J’ai été embauché en février 2005 par une société de prestation de service qui me déléguait chez ses clients.

Lorsque j’ai finit ma dernière mission fin septembre 2006, j’ai du me rendre tous les jours au siège de la société, le temps d’intégrer une nouvelle mission, mais je n’y avais pas la moindre activité et on ne me trouvait pas de mission.

 

Fin novembre 2006, la société m’a envoyé un courrier afin de m’imposer des congés payés (5ème semaine de congé payé). Peut-on imposer des congés en prevenant seulement 3 jours avant ?

 

J’ai alors remis ma lettre de démission fin novembre 2006.

 

Début décembre 2006, j’ai reçu une lettre stipulant que j’étais responsable du fait que l’on ne me trouvait pas de mission.

Le même jour, ma société m’a ordonné d’aller dès la semaine suivante dans le Sud de la France (j’habite à Paris et le siège de la société est Paris) pour une mission d’une durée de 2 mois et demi (durée de la fin de mon préavis).
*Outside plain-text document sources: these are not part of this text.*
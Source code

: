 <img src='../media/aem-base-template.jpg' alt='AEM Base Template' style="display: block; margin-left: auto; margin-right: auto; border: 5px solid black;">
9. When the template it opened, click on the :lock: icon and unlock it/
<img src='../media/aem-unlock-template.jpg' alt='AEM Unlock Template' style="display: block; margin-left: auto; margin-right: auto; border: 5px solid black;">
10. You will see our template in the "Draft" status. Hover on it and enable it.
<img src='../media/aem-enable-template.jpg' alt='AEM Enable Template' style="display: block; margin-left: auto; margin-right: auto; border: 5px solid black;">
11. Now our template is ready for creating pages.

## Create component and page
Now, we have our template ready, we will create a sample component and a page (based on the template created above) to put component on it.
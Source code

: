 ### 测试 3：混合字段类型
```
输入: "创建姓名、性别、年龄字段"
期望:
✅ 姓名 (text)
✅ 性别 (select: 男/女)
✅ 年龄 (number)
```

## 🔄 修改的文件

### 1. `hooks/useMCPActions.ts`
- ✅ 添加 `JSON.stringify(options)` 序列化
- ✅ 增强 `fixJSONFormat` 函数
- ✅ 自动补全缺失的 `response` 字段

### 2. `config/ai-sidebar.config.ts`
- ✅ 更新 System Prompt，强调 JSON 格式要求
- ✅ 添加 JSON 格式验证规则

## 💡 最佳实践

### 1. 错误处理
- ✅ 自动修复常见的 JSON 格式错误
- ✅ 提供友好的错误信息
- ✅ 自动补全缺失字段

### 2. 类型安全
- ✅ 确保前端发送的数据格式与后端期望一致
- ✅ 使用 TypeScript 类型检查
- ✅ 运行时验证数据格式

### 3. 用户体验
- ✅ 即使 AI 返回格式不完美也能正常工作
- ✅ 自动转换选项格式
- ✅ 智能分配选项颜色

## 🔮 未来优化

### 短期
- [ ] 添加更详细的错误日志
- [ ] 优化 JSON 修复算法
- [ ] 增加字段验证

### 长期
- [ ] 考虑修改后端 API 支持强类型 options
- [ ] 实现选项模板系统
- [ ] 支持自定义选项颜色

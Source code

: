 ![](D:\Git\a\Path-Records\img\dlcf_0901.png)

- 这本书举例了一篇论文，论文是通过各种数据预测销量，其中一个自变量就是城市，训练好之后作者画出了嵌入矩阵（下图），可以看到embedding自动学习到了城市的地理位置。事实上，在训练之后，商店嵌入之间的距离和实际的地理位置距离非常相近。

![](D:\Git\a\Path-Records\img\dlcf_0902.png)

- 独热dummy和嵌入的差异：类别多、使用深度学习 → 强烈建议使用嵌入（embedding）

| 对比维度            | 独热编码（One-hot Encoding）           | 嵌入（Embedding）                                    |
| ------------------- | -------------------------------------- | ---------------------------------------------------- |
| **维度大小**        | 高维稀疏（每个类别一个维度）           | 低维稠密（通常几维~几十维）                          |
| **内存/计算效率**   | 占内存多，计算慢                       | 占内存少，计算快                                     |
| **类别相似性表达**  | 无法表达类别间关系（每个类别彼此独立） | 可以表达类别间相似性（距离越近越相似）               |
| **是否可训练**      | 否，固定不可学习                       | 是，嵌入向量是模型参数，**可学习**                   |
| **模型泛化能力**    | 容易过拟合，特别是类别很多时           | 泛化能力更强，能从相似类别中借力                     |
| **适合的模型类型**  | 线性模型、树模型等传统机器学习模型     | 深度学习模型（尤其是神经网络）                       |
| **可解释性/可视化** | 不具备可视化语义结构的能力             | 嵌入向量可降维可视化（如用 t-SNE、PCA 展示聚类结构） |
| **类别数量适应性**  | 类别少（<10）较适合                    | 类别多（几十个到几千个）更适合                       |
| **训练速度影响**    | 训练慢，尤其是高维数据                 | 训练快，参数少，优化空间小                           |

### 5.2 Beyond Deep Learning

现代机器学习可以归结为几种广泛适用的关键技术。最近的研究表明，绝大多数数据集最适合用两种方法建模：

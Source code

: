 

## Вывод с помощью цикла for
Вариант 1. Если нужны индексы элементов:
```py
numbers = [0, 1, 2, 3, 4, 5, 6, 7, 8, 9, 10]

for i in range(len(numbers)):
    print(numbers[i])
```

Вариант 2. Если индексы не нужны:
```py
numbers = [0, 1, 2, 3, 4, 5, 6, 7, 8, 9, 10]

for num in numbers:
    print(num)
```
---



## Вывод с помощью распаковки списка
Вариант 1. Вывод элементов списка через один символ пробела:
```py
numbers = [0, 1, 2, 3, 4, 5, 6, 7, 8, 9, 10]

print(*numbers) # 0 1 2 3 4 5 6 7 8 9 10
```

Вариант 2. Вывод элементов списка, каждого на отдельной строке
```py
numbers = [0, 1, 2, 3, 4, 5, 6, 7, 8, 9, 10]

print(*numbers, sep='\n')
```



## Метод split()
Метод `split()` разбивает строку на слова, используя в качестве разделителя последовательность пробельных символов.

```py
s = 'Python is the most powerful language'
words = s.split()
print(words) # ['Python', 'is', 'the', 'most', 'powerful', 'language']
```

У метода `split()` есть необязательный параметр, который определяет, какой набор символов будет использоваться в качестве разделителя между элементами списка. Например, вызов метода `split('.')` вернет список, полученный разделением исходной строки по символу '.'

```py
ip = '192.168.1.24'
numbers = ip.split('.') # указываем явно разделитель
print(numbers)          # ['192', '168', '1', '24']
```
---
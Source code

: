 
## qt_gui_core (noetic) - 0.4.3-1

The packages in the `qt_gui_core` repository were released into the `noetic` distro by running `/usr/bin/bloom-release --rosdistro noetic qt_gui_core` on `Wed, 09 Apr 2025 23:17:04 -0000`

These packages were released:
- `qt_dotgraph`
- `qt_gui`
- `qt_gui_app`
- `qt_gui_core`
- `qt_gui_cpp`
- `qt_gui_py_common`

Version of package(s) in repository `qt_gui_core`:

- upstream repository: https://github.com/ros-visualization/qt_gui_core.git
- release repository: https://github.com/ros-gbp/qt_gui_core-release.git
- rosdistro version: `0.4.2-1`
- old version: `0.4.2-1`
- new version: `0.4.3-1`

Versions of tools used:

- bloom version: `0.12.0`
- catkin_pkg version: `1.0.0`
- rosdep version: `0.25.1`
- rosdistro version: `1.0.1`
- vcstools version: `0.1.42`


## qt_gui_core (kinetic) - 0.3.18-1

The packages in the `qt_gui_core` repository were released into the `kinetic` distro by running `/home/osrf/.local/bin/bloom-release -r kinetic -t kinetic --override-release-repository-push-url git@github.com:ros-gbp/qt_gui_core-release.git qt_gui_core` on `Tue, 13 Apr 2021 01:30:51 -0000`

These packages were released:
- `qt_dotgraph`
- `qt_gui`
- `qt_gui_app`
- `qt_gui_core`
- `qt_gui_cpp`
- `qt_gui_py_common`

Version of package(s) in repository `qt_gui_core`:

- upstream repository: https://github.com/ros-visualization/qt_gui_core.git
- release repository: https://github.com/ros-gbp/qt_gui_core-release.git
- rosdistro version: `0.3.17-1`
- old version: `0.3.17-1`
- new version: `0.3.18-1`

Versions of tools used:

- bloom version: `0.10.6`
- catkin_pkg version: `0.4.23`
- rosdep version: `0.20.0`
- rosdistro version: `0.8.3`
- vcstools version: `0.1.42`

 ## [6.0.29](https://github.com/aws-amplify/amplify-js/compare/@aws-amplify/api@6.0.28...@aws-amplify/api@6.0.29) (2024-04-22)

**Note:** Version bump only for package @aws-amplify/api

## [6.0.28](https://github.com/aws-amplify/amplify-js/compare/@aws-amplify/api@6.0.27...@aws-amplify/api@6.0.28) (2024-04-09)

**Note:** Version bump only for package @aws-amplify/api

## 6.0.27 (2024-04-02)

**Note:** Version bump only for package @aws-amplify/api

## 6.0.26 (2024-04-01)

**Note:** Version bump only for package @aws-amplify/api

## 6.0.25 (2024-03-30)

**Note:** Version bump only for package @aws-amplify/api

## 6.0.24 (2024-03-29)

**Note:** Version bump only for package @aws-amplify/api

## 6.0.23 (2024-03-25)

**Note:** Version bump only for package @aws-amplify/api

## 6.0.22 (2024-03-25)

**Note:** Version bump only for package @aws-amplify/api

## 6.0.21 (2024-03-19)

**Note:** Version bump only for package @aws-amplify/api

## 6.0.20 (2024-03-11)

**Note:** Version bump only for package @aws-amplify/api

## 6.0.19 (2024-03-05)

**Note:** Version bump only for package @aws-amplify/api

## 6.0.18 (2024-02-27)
Ils m'ont également dit de me débrouiller pour trouver l'hébergement (j'avais le droit à une idemnité de logement et de repas d'un montant de 80€/jour travaillé).

Je n’avais pas les connaissances nécessaires pour accomplir cette mission.

J’ai refusé, j’ai alors été licencié pour faute grave (refus de mobilité (clause présente dans mon contrat de travail)). Peut-on se faire licensier alors que l'on a démissionné ?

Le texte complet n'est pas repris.